Repeat exactly, and only, the lines of the entries below from the one with "The readers must" through the one with "Surprisingly, work on", both ends included.
(Source records Opens)
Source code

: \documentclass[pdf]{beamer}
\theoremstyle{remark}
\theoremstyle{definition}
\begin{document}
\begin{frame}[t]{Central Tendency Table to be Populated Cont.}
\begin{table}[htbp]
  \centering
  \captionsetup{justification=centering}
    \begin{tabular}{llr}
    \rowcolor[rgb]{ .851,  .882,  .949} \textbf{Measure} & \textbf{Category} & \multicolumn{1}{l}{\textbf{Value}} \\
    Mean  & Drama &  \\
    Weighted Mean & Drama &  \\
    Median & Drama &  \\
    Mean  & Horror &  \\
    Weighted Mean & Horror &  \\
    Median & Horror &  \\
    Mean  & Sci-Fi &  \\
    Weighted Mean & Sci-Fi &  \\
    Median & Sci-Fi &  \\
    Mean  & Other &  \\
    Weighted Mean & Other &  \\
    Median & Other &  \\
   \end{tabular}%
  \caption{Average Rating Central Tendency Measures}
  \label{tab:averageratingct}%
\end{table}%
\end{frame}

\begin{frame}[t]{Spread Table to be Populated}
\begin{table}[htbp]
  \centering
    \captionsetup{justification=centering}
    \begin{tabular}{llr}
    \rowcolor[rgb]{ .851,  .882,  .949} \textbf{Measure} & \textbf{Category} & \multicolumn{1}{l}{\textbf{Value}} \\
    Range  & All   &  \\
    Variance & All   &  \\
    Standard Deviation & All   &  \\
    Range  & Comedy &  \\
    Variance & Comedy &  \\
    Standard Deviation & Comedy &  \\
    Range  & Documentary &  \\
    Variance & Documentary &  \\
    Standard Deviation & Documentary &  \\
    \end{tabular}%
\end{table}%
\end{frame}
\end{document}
(Source records Closes)
(Source records Opens)
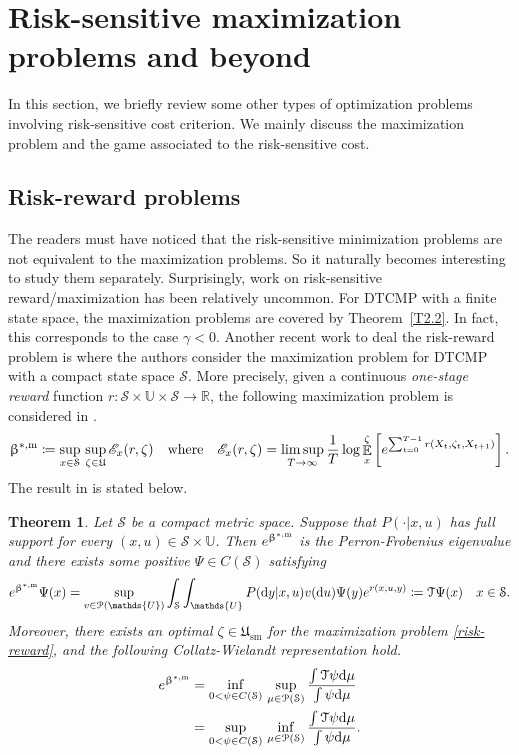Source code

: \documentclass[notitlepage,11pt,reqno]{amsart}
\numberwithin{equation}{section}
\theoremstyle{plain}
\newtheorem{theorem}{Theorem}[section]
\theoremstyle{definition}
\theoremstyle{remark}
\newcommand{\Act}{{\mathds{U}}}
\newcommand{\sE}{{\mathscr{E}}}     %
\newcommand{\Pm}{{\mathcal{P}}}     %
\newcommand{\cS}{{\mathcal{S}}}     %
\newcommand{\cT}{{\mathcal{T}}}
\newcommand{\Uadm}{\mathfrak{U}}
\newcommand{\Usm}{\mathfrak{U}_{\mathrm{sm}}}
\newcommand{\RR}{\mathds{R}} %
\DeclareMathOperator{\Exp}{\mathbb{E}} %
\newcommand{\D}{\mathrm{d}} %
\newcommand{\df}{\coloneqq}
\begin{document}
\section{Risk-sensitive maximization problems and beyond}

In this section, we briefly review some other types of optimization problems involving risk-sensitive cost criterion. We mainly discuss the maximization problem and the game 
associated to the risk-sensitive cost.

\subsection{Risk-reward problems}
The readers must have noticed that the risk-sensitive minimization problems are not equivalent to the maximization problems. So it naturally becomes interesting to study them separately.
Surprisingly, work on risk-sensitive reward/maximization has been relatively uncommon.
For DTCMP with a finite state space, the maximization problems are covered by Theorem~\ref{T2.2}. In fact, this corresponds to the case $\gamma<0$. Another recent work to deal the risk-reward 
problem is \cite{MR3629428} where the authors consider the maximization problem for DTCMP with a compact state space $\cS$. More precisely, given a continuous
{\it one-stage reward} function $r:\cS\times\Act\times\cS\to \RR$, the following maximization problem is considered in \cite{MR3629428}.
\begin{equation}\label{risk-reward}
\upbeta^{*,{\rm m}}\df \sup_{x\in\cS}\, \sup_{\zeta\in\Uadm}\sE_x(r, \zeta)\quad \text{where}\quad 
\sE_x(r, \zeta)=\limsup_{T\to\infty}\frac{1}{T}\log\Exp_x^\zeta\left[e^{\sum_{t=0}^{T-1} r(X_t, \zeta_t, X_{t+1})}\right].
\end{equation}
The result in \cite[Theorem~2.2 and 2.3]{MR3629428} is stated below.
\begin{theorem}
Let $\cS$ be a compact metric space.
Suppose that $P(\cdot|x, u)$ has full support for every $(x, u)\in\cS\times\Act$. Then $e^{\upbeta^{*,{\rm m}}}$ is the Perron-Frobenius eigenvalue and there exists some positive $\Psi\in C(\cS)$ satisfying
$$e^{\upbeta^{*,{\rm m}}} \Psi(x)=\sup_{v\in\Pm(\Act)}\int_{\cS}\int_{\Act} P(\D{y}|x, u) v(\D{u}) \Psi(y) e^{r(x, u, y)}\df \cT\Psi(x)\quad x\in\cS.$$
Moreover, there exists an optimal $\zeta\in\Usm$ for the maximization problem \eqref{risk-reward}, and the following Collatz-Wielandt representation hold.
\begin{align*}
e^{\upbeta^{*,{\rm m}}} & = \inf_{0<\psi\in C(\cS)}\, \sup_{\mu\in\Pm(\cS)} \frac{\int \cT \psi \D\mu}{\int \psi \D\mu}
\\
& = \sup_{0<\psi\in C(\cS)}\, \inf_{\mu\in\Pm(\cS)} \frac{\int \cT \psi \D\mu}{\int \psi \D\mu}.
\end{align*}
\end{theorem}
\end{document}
(Source records Closes)
(Source records Opens)
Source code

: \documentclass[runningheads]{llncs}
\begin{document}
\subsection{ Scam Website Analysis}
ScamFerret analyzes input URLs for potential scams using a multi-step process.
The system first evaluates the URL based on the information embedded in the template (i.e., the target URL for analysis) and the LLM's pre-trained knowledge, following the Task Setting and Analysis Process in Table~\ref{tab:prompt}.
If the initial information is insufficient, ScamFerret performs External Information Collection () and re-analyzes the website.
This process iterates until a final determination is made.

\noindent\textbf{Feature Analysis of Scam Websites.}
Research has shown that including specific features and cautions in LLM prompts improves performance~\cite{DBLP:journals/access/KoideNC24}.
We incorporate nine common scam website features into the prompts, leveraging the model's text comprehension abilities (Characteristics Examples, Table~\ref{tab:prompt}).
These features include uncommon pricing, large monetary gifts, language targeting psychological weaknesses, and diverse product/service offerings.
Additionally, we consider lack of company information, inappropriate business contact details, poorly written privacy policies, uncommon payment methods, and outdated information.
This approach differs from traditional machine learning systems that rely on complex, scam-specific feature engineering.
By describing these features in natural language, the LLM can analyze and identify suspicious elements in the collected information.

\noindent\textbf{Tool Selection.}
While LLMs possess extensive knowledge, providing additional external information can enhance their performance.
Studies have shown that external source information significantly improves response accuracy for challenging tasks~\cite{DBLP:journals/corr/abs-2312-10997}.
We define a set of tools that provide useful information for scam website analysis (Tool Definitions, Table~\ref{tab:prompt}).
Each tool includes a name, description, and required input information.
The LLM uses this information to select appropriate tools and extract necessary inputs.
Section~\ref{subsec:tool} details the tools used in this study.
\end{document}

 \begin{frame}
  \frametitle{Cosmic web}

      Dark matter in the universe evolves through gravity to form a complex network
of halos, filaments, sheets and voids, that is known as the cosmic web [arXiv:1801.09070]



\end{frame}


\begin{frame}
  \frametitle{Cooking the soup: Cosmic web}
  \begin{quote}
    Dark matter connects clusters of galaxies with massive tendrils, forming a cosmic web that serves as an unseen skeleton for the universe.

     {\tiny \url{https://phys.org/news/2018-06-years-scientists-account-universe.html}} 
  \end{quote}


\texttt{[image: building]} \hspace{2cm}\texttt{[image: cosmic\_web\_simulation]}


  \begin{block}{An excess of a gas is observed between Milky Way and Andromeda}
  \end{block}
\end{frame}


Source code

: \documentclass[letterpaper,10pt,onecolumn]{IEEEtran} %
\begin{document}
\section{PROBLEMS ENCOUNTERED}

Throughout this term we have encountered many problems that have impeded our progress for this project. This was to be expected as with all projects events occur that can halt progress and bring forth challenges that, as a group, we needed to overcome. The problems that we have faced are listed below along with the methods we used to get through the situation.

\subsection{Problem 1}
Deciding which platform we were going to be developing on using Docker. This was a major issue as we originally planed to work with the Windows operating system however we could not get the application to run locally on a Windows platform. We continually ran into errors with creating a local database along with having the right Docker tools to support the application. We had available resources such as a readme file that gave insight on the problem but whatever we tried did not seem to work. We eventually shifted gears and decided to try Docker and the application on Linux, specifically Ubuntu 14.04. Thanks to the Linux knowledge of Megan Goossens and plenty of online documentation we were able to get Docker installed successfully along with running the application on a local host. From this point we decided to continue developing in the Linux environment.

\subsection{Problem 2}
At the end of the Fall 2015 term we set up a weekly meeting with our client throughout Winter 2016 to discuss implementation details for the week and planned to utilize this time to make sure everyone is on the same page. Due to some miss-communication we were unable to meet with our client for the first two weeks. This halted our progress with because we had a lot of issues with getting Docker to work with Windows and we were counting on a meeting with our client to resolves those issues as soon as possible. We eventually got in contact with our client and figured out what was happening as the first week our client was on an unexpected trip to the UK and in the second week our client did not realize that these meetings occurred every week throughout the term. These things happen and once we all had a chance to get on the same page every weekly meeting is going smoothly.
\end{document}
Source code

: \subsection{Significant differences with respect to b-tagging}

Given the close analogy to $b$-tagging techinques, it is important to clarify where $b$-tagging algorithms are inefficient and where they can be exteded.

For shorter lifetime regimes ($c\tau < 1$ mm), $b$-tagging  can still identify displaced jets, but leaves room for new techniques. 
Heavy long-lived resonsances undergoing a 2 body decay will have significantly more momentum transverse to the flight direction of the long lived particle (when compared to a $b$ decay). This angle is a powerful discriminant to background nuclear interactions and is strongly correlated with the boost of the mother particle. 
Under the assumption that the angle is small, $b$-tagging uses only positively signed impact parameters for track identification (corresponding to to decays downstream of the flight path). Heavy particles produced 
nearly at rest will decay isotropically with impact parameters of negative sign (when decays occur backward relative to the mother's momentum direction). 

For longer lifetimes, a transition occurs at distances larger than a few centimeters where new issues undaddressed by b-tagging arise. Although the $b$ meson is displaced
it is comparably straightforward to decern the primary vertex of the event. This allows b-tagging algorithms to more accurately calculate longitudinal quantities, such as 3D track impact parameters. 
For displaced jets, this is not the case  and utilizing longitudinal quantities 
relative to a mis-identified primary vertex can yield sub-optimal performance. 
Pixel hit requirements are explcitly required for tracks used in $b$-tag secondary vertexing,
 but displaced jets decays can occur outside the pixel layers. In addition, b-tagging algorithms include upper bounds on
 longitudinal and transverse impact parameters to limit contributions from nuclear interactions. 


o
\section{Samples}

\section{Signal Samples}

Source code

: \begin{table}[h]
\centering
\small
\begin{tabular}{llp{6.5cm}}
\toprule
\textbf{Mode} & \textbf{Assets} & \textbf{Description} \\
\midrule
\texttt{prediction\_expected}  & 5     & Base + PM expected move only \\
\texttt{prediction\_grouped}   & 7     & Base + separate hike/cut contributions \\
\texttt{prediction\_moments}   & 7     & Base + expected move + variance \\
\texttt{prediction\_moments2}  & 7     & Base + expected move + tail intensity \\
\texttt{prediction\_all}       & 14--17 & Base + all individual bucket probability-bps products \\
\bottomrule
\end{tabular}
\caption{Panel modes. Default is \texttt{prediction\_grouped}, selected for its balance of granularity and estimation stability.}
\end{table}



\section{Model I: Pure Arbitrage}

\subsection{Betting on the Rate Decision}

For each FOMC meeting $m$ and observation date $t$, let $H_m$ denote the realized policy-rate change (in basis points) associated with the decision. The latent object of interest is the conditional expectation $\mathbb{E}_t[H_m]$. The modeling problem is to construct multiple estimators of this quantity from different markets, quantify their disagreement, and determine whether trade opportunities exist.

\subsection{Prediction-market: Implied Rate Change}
(Source records Closes)
Answer to the problem:
The readers must have noticed that the risk-sensitive minimization problems are not equivalent to the maximization problems. So it naturally becomes interesting to study them separately.
Surprisingly, work on risk-sensitive reward/maximization has been relatively uncommon.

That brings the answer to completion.